=== Section Start ===

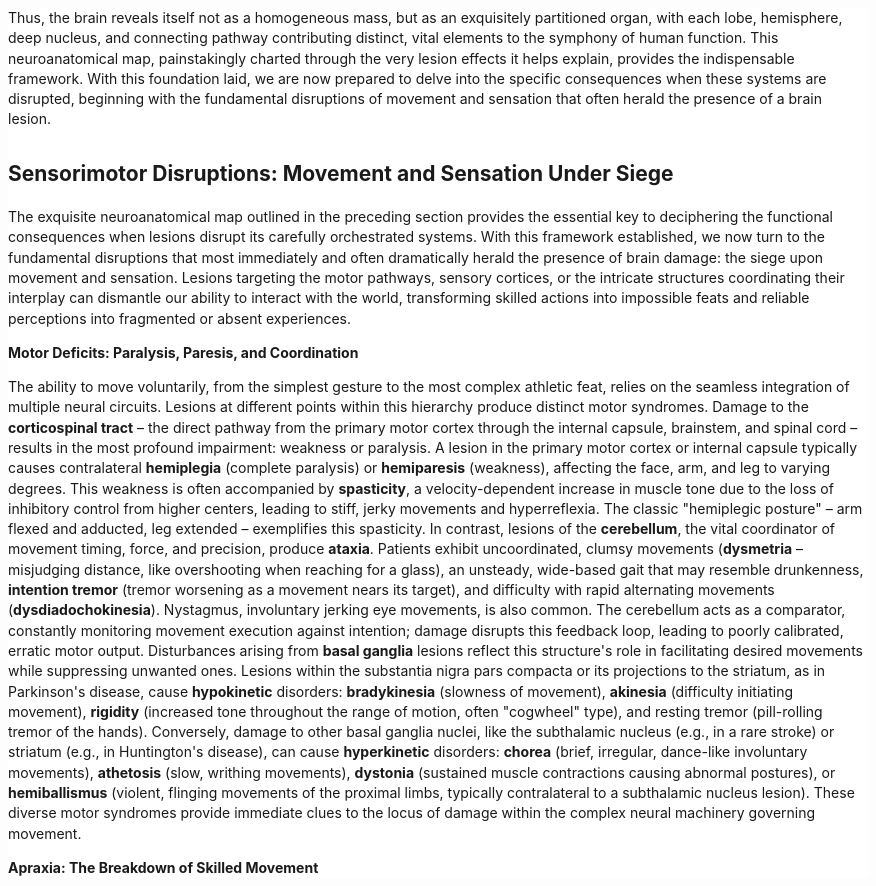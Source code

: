 Thus, the brain reveals itself not as a homogeneous mass, but as an exquisitely partitioned organ, with each lobe, hemisphere, deep nucleus, and connecting pathway contributing distinct, vital elements to the symphony of human function. This neuroanatomical map, painstakingly charted through the very lesion effects it helps explain, provides the indispensable framework. With this foundation laid, we are now prepared to delve into the specific consequences when these systems are disrupted, beginning with the fundamental disruptions of movement and sensation that often herald the presence of a brain lesion.

## Sensorimotor Disruptions: Movement and Sensation Under Siege

The exquisite neuroanatomical map outlined in the preceding section provides the essential key to deciphering the functional consequences when lesions disrupt its carefully orchestrated systems. With this framework established, we now turn to the fundamental disruptions that most immediately and often dramatically herald the presence of brain damage: the siege upon movement and sensation. Lesions targeting the motor pathways, sensory cortices, or the intricate structures coordinating their interplay can dismantle our ability to interact with the world, transforming skilled actions into impossible feats and reliable perceptions into fragmented or absent experiences.

**Motor Deficits: Paralysis, Paresis, and Coordination**

The ability to move voluntarily, from the simplest gesture to the most complex athletic feat, relies on the seamless integration of multiple neural circuits. Lesions at different points within this hierarchy produce distinct motor syndromes. Damage to the **corticospinal tract** – the direct pathway from the primary motor cortex through the internal capsule, brainstem, and spinal cord – results in the most profound impairment: weakness or paralysis. A lesion in the primary motor cortex or internal capsule typically causes contralateral **hemiplegia** (complete paralysis) or **hemiparesis** (weakness), affecting the face, arm, and leg to varying degrees. This weakness is often accompanied by **spasticity**, a velocity-dependent increase in muscle tone due to the loss of inhibitory control from higher centers, leading to stiff, jerky movements and hyperreflexia. The classic "hemiplegic posture" – arm flexed and adducted, leg extended – exemplifies this spasticity. In contrast, lesions of the **cerebellum**, the vital coordinator of movement timing, force, and precision, produce **ataxia**. Patients exhibit uncoordinated, clumsy movements (**dysmetria** – misjudging distance, like overshooting when reaching for a glass), an unsteady, wide-based gait that may resemble drunkenness, **intention tremor** (tremor worsening as a movement nears its target), and difficulty with rapid alternating movements (**dysdiadochokinesia**). Nystagmus, involuntary jerking eye movements, is also common. The cerebellum acts as a comparator, constantly monitoring movement execution against intention; damage disrupts this feedback loop, leading to poorly calibrated, erratic motor output. Disturbances arising from **basal ganglia** lesions reflect this structure's role in facilitating desired movements while suppressing unwanted ones. Lesions within the substantia nigra pars compacta or its projections to the striatum, as in Parkinson's disease, cause **hypokinetic** disorders: **bradykinesia** (slowness of movement), **akinesia** (difficulty initiating movement), **rigidity** (increased tone throughout the range of motion, often "cogwheel" type), and resting tremor (pill-rolling tremor of the hands). Conversely, damage to other basal ganglia nuclei, like the subthalamic nucleus (e.g., in a rare stroke) or striatum (e.g., in Huntington's disease), can cause **hyperkinetic** disorders: **chorea** (brief, irregular, dance-like involuntary movements), **athetosis** (slow, writhing movements), **dystonia** (sustained muscle contractions causing abnormal postures), or **hemiballismus** (violent, flinging movements of the proximal limbs, typically contralateral to a subthalamic nucleus lesion). These diverse motor syndromes provide immediate clues to the locus of damage within the complex neural machinery governing movement.

**Apraxia: The Breakdown of Skilled Movement**
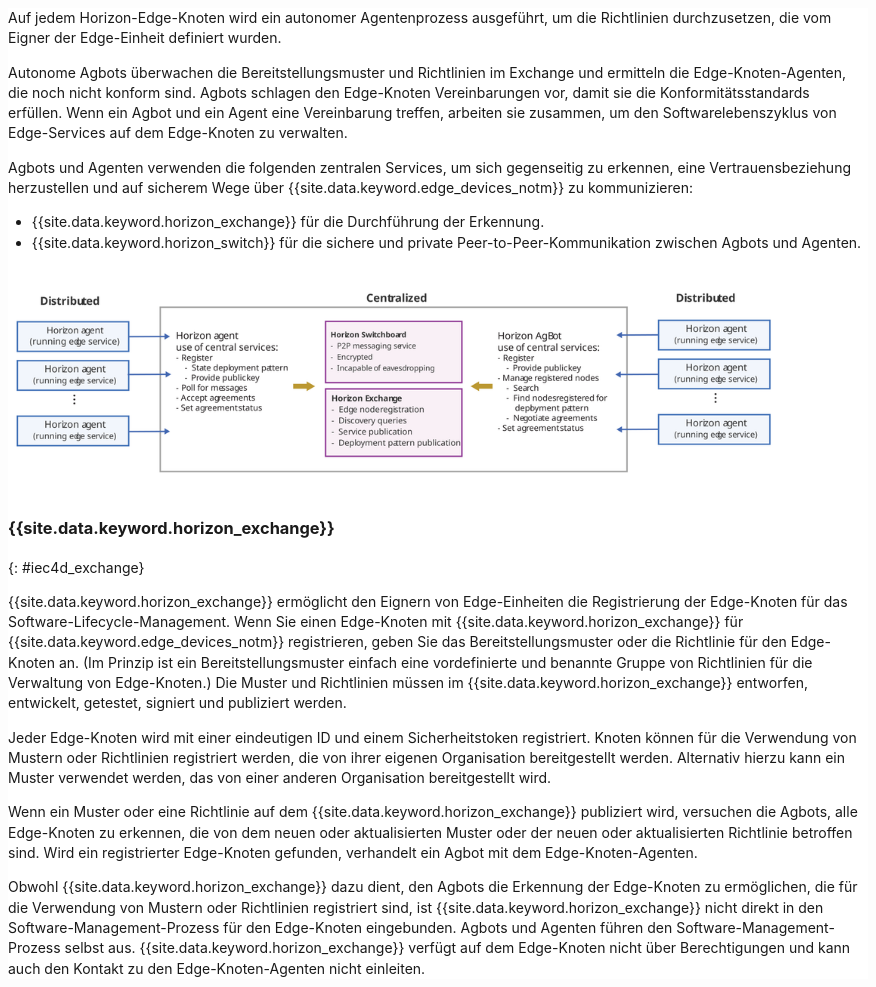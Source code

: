
Auf jedem Horizon-Edge-Knoten wird ein autonomer Agentenprozess ausgeführt, um die Richtlinien durchzusetzen, die vom Eigner der Edge-Einheit definiert wurden. 

Autonome Agbots überwachen die Bereitstellungsmuster und Richtlinien im Exchange und ermitteln die Edge-Knoten-Agenten, die noch nicht konform sind. Agbots schlagen den Edge-Knoten Vereinbarungen vor, damit sie die Konformitätsstandards erfüllen. Wenn ein Agbot und ein Agent eine Vereinbarung treffen, arbeiten sie zusammen, um den Softwarelebenszyklus von Edge-Services auf dem Edge-Knoten zu verwalten. 

Agbots und Agenten verwenden die folgenden zentralen Services, um sich gegenseitig zu erkennen, eine Vertrauensbeziehung herzustellen und auf sicherem Wege über {{site.data.keyword.edge_devices_notm}} zu kommunizieren:

* {{site.data.keyword.horizon_exchange}} für die Durchführung der Erkennung.
* {{site.data.keyword.horizon_switch}} für die sichere und private Peer-to-Peer-Kommunikation zwischen Agbots und Agenten.

<img src="../../images/edge/distributed.svg" width="90%" alt="Zentrale und dezentrale Services">

### {{site.data.keyword.horizon_exchange}}
{: #iec4d_exchange}

{{site.data.keyword.horizon_exchange}} ermöglicht den Eignern von Edge-Einheiten die Registrierung der Edge-Knoten für das Software-Lifecycle-Management. Wenn Sie einen Edge-Knoten mit {{site.data.keyword.horizon_exchange}} für {{site.data.keyword.edge_devices_notm}} registrieren, geben Sie das Bereitstellungsmuster oder die Richtlinie für den Edge-Knoten an. (Im Prinzip ist ein Bereitstellungsmuster einfach eine vordefinierte und benannte Gruppe von Richtlinien für die Verwaltung von Edge-Knoten.) Die Muster und Richtlinien müssen im {{site.data.keyword.horizon_exchange}} entworfen, entwickelt, getestet, signiert und publiziert werden. 

Jeder Edge-Knoten wird mit einer eindeutigen ID und einem Sicherheitstoken registriert. Knoten können für die Verwendung von Mustern oder Richtlinien registriert werden, die von ihrer eigenen Organisation bereitgestellt werden. Alternativ hierzu kann ein Muster verwendet werden, das von einer anderen Organisation bereitgestellt wird. 

Wenn ein Muster oder eine Richtlinie auf dem {{site.data.keyword.horizon_exchange}} publiziert wird, versuchen die Agbots, alle Edge-Knoten zu erkennen, die von dem neuen oder aktualisierten Muster oder der neuen oder aktualisierten Richtlinie betroffen sind. Wird ein registrierter Edge-Knoten gefunden, verhandelt ein Agbot mit dem Edge-Knoten-Agenten. 

Obwohl {{site.data.keyword.horizon_exchange}} dazu dient, den Agbots die Erkennung der Edge-Knoten zu ermöglichen, die für die Verwendung von Mustern oder Richtlinien registriert sind, ist {{site.data.keyword.horizon_exchange}} nicht direkt in den Software-Management-Prozess für den Edge-Knoten eingebunden. Agbots und Agenten führen den Software-Management-Prozess selbst aus. {{site.data.keyword.horizon_exchange}} verfügt auf dem Edge-Knoten nicht über Berechtigungen und kann auch den Kontakt zu den Edge-Knoten-Agenten nicht einleiten.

=== Section End ===

Your reply should consist solely of the number of lines above that contain the word "erkennen".

RESULT:
2